The Performant: Mean Streets and Matchsticks at the Vancouver Fringe

Pub date September 10, 2013
SectionPixel Vision

Here in Vancouver, the Fringe Festival has been in full swing since Sept. 5, and its early bustle has come as something of a welcome surprise. Shows have been selling out right and left, including those by the five-woman sketch comedy team Strapless, and the manic SNAFU Dance Theatre‘s survivalist romp Kitt & Jane. The buzz hangs as heavy in the air as the morning humidity. It’s interesting to compare the rowdy carnival atmosphere of the Edmonton Fringe, complete with sideshow attractions, tireless street performers, and mountains of cheap fried food and the people who eat it, with Vancouver’s more refined approach and oddience.
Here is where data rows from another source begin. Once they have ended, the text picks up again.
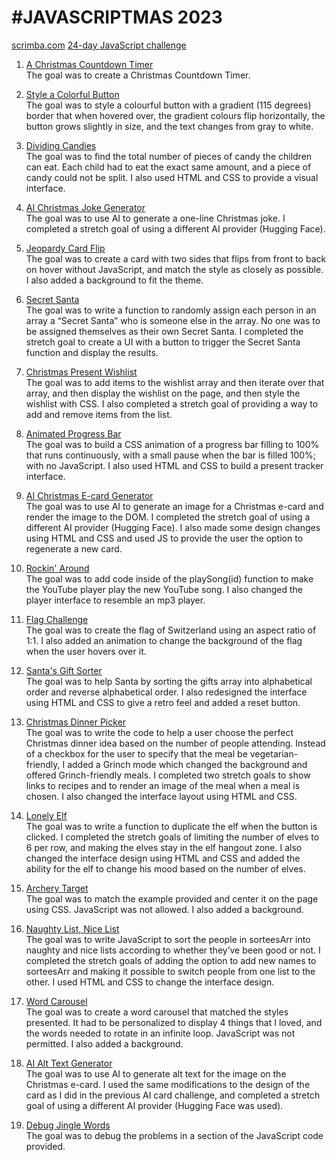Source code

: #  #JAVASCRIPTMAS 2023
 [scrimba.com](https://scrimba.com/learn/javascriptmas) [24-day JavaScript challenge](https://scrimba.com/learn/javascriptmas)
1. [A Christmas Countdown Timer](https://amandapennell.github.io/javascriptmas-2023/1-countdown-to-christmas/)\
The goal was to create a Christmas Countdown Timer.

2. [Style a Colorful Button](https://amandapennell.github.io/javascriptmas-2023/2-style-colorful-button/)\
The goal was to style a colourful button with a gradient (115 degrees) border that when hovered over, the gradient colours flip horizontally, the button grows slightly in size, and the text changes from gray to white. 

3. [Dividing Candies](https://amandapennell.github.io/javascriptmas-2023/3-dividing-candy/)\
The goal was to find the total number of pieces of candy the children can eat. Each child had to eat the exact same amount, and a piece of candy could not be split. I also used HTML and CSS to provide a visual interface.

4. [AI Christmas Joke Generator](https://scrimba.com/scrim/cofee44b29bce53c38cf6a5cd)\
The goal was to use AI to generate a one-line Christmas joke. I completed a stretch goal of using a different AI provider (Hugging Face).

5. [Jeopardy Card Flip](https://amandapennell.github.io/javascriptmas-2023/5-jeopardy-card-flip/)\
The goal was to create a card with two sides that flips from front to back on hover without JavaScript, and match the style as closely as possible. I also added a background to fit the theme.

6. [Secret Santa](https://amandapennell.github.io/javascriptmas-2023/6-secret-santa/)\
The goal was to write a function to randomly assign each person in an array a “Secret Santa” who is someone else in the array. No one was to be assigned themselves as their own Secret Santa. I completed the stretch goal to create a UI with a button to trigger the Secret Santa function and display the results.

7. [Christmas Present Wishlist](https://amandapennell.github.io/javascriptmas-2023/7-christmas-present-wishlist/)\
The goal was to add items to the wishlist array and then iterate over that array, and then display the wishlist on the page, and then style the wishlist with CSS. I also completed a stretch goal of providing a way to add and remove items from the list.

8. [Animated Progress Bar](https://amandapennell.github.io/javascriptmas-2023/8-animated-progress-bar/)\
The goal was to build a CSS animation of a progress bar filling to 100% that runs continuously, with a small pause when the bar is filled 100%; with no JavaScript. I also used HTML and CSS to build a present tracker interface.  

9. [AI Christmas E-card Generator](https://scrimba.com/scrim/co84a4b1a9ee5a04182df6c40)\
The goal was to use AI to generate an image for a Christmas e-card and render the image to the DOM. I completed the stretch goal of using a different AI provider (Hugging Face). I also made some design changes using HTML and CSS and used JS to provide the user the option to regenerate a new card.

10. [Rockin' Around](https://amandapennell.github.io/javascriptmas-2023/10-rockin-around/)\
The goal was to add code inside of the playSong(id) function to make the YouTube player play the new YouTube song. I also changed the player interface to resemble an mp3 player.

11. [Flag Challenge](https://amandapennell.github.io/javascriptmas-2023/11-flag-challenge/)\
The goal was to create the flag of Switzerland using an aspect ratio of 1:1. I also added an animation to change the background of the flag when the user hovers over it.

12. [Santa's Gift Sorter](https://amandapennell.github.io/javascriptmas-2023/12-santas-gift-sorter/)\
The goal was to help Santa by sorting the gifts array into alphabetical order and reverse alphabetical order. I also redesigned the interface using HTML and CSS to give a retro feel and added a reset button.

13. [Christmas Dinner Picker](https://amandapennell.github.io/javascriptmas-2023/13-christmas-dinner/)\
The goal was to write the code to help a user choose the perfect Christmas dinner idea based on the number of people attending. Instead of a checkbox for the user to specify that the meal be vegetarian-friendly, I added a Grinch mode which changed the background and offered Grinch-friendly meals. I completed two stretch goals to show links to recipes and to render an image of the meal when a meal is chosen. I also changed the interface layout using HTML and CSS.

14. [Lonely Elf](https://amandapennell.github.io/javascriptmas-2023/14-lonely-elf/)\
The goal was to write a function to duplicate the elf when the button is clicked. I completed the stretch goals of limiting the number of elves to 6 per row, and making the elves stay in the elf hangout zone. I also changed the interface design using HTML and CSS and added the ability for the elf to change his mood based on the number of elves.

15. [Archery Target](https://amandapennell.github.io/javascriptmas-2023/15-archery-target/)\
The goal was to match the example provided and center it on the page using CSS. JavaScript was not allowed. I also added a background.

16. [Naughty List, Nice List](https://amandapennell.github.io/javascriptmas-2023/16-naughty-list-nice-list)\
The goal was to write JavaScript to sort the people in sorteesArr into naughty and nice lists according to whether they’ve been good or not. I completed the stretch goals of adding the option to add new names to sorteesArr and making it possible to switch people from one list to the other. I used HTML and CSS to change the interface design.

17. [Word Carousel](https://amandapennell.github.io/javascriptmas-2023/17-word-carousel/)\
The goal was to create a word carousel that matched the styles presented. It had to be personalized to display 4 things that I loved, and the words needed to rotate in an infinite loop. JavaScript was not permitted. I also added a background.

18. [AI Alt Text Generator](https://scrimba.com/scrim/co854477ebab4fbfc99c62b04)\
The goal was to use AI to generate alt text for the image on the Christmas e-card. I used the same modifications to the design of the card as I did in the previous AI card challenge, and completed a stretch goal of using a different AI provider (Hugging Face was used).

19. [Debug Jingle Words](https://scrimba.com/scrim/coa73404193f4745647679eca)\
The goal was to debug the problems in a section of the JavaScript code provided.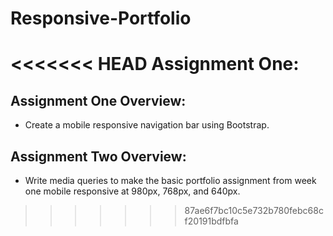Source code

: # Responsive-Portfolio

<<<<<<< HEAD
Assignment One: 
=======
## Assignment One Overview: 
* Create a mobile responsive navigation bar using Bootstrap. 

## Assignment Two Overview: 
* Write media queries to make the basic portfolio assignment from week one mobile responsive at 980px, 768px, and 640px. 
   


>>>>>>> 87ae6f7bc10c5e732b780febc68cf20191bdfbfa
The Vancouver Fringe is the biggest theater festival in town, I’m told, and therefore attracts a fairly large percentage of mainstream theater-goers.

But despite the fact that each show begins with an overly complicated spiel about sponsorship opportunities, the shows themselves have run the usual fringe-y gamut of content from heartfelt to hilarious, edgy to educational. Here are some of the standouts I’ve seen so far.

One of the bravest shows of the 2012 San Francisco Fringe was not actually a theatre piece at all, but an educational talk entitled The Revolution Will Not Be Circumcised, complete with video footage of infant (male) circumcisions that was decidedly not for the faint of heart. I see a lot of similarity in Tasha Diamant’s equally brave The Human Body Project, because when she takes the stage, naked and unscripted, the audience is immediately forced to examine their own reactions and assumptions around the act, the artist, and the body in general, leading to a tangibly cathartic yet thought-provoking collective experience.

Speaking of San Francisco Fringe, homegrown clown Summer Shapiro, whose Legs and All charmed at the festival in 2009, is here in Vancouver with a fun, interactive work, In the Boudoir; it’s a mostly silent comedy of a first date gone terribly awkward. In the same venue, the wry magic of Travis Barnhardt astounds in his mentalist routine Unpossible, during which he confesses several times that he hasn’t quite mastered the art before revealing that he clearly has.

Canadian storyteller Andrew Bailey, whose show Limbo I enjoyed in Edmonton, knocks one out of the metaphorical ballpark with his smart, compelling The Adversary. Matchstick, a two-person musical centered around a troubled, International love affair with political implications, impresses with its quick wit, inventive staging, and dynamic duo, despite some silly lyrics. Solo clown show Butt Kapinski follows a diminutive, speech-challenged “Pwivate Eye” down the mean streets and aisles of the small theater space, filled with cruel tenements, corrupt cops, and a bevy of working girls and murder victims (all unsuspecting oddience members), while the aforementioned Kitt & Jane wows with its energetic portrayals of a pair of angsty high school misfits who have one hour to save the world from itself.

Still looking forward to so much more, including Little Pussy, Model Wanted, Preacher Man, Kuwaiti Moonshine, Radio:30, The Cruelest Phone Book in the World, Against Gravity, Fools for Love, and 6 Guitars so I’d better get cracking. So little time. So many shows.